> _Instructions to follow_: In the listing below, locate the line that contains "- **Multi-Platform Support:**" and the line that contains "- **Update Command:**". Restate word for word those two lines and every line between them, and nothing else.
- - - - - - -
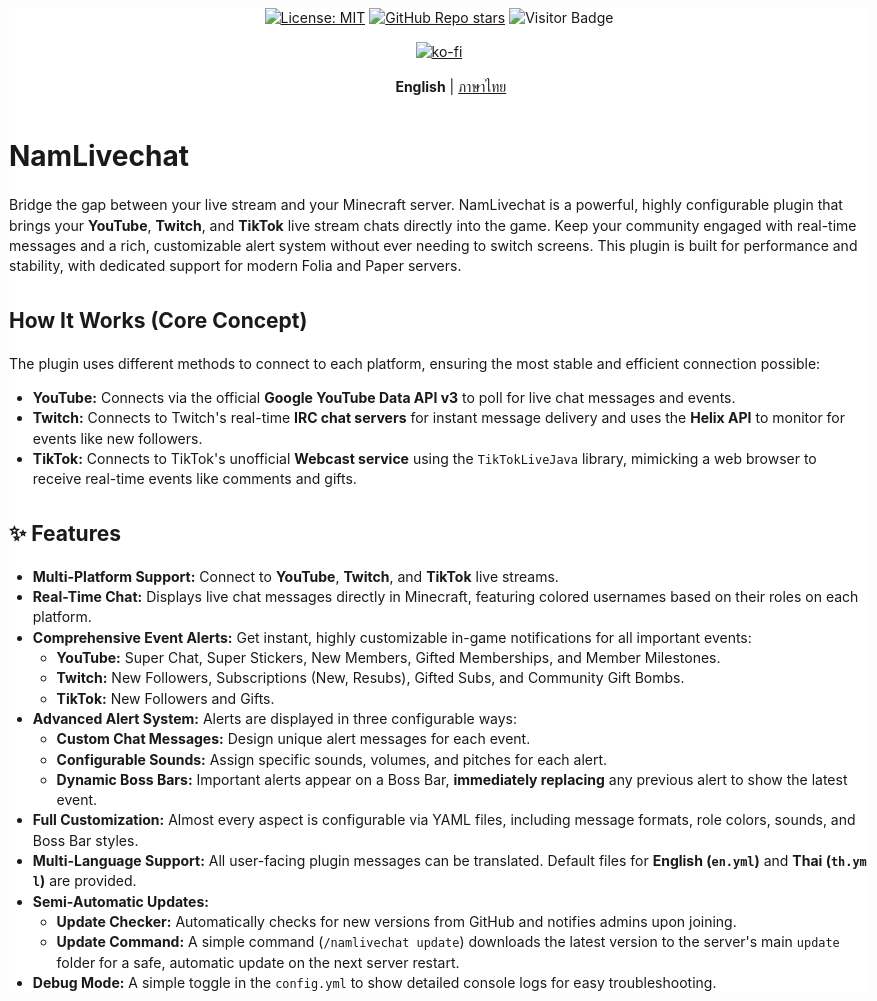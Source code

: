 <div align="center">

[![License: MIT](https://img.shields.io/badge/License-MIT-yellow.svg)](https://opensource.org/licenses/MIT)
[![GitHub Repo stars](https://img.shields.io/github/stars/Nattapat2871/NamLivechat?style=flat-square)](https://github.com/Nattapat2871/Namlivechat/stargazers)
![Visitor Badge](https://api.visitorbadge.io/api/VisitorHit?user=Nattapat2871&repo=NamLivechat&countColor=%237B1E7A&style=flat-square)

[![ko-fi](https://ko-fi.com/img/githubbutton_sm.svg)](https://ko-fi.com/Nattapat2871)

</div>

<p align= "center">
      <b>English</b> | <a href="README_TH.md">ภาษาไทย</a>
</p>

# NamLivechat

Bridge the gap between your live stream and your Minecraft server. NamLivechat is a powerful, highly configurable plugin that brings your **YouTube**, **Twitch**, and **TikTok** live stream chats directly into the game. Keep your community engaged with real-time messages and a rich, customizable alert system without ever needing to switch screens. This plugin is built for performance and stability, with dedicated support for modern Folia and Paper servers.

## How It Works (Core Concept)

The plugin uses different methods to connect to each platform, ensuring the most stable and efficient connection possible:
- **YouTube:** Connects via the official **Google YouTube Data API v3** to poll for live chat messages and events.
- **Twitch:** Connects to Twitch's real-time **IRC chat servers** for instant message delivery and uses the **Helix API** to monitor for events like new followers.
- **TikTok:** Connects to TikTok's unofficial **Webcast service** using the `TikTokLiveJava` library, mimicking a web browser to receive real-time events like comments and gifts.

## ✨ Features

- **Multi-Platform Support:** Connect to **YouTube**, **Twitch**, and **TikTok** live streams.
- **Real-Time Chat:** Displays live chat messages directly in Minecraft, featuring colored usernames based on their roles on each platform.
- **Comprehensive Event Alerts:** Get instant, highly customizable in-game notifications for all important events:
    - **YouTube:** Super Chat, Super Stickers, New Members, Gifted Memberships, and Member Milestones.
    - **Twitch:** New Followers, Subscriptions (New, Resubs), Gifted Subs, and Community Gift Bombs.
    - **TikTok:** New Followers and Gifts.
- **Advanced Alert System:** Alerts are displayed in three configurable ways:
    - **Custom Chat Messages:** Design unique alert messages for each event.
    - **Configurable Sounds:** Assign specific sounds, volumes, and pitches for each alert.
    - **Dynamic Boss Bars:** Important alerts appear on a Boss Bar, **immediately replacing** any previous alert to show the latest event.
- **Full Customization:** Almost every aspect is configurable via YAML files, including message formats, role colors, sounds, and Boss Bar styles.
- **Multi-Language Support:** All user-facing plugin messages can be translated. Default files for **English (`en.yml`)** and **Thai (`th.yml`)** are provided.
- **Semi-Automatic Updates:**
    - **Update Checker:** Automatically checks for new versions from GitHub and notifies admins upon joining.
    - **Update Command:** A simple command (`/namlivechat update`) downloads the latest version to the server's main `update` folder for a safe, automatic update on the next server restart.
- **Debug Mode:** A simple toggle in the `config.yml` to show detailed console logs for easy troubleshooting.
- - - - - - -
> _Response below_:
- **Multi-Platform Support:** Connect to **YouTube**, **Twitch**, and **TikTok** live streams.
- **Real-Time Chat:** Displays live chat messages directly in Minecraft, featuring colored usernames based on their roles on each platform.
- **Comprehensive Event Alerts:** Get instant, highly customizable in-game notifications for all important events:
    - **YouTube:** Super Chat, Super Stickers, New Members, Gifted Memberships, and Member Milestones.
    - **Twitch:** New Followers, Subscriptions (New, Resubs), Gifted Subs, and Community Gift Bombs.
    - **TikTok:** New Followers and Gifts.
- **Advanced Alert System:** Alerts are displayed in three configurable ways:
    - **Custom Chat Messages:** Design unique alert messages for each event.
    - **Configurable Sounds:** Assign specific sounds, volumes, and pitches for each alert.
    - **Dynamic Boss Bars:** Important alerts appear on a Boss Bar, **immediately replacing** any previous alert to show the latest event.
- **Full Customization:** Almost every aspect is configurable via YAML files, including message formats, role colors, sounds, and Boss Bar styles.
- **Multi-Language Support:** All user-facing plugin messages can be translated. Default files for **English (`en.yml`)** and **Thai (`th.yml`)** are provided.
- **Semi-Automatic Updates:**
    - **Update Checker:** Automatically checks for new versions from GitHub and notifies admins upon joining.
    - **Update Command:** A simple command (`/namlivechat update`) downloads the latest version to the server's main `update` folder for a safe, automatic update on the next server restart.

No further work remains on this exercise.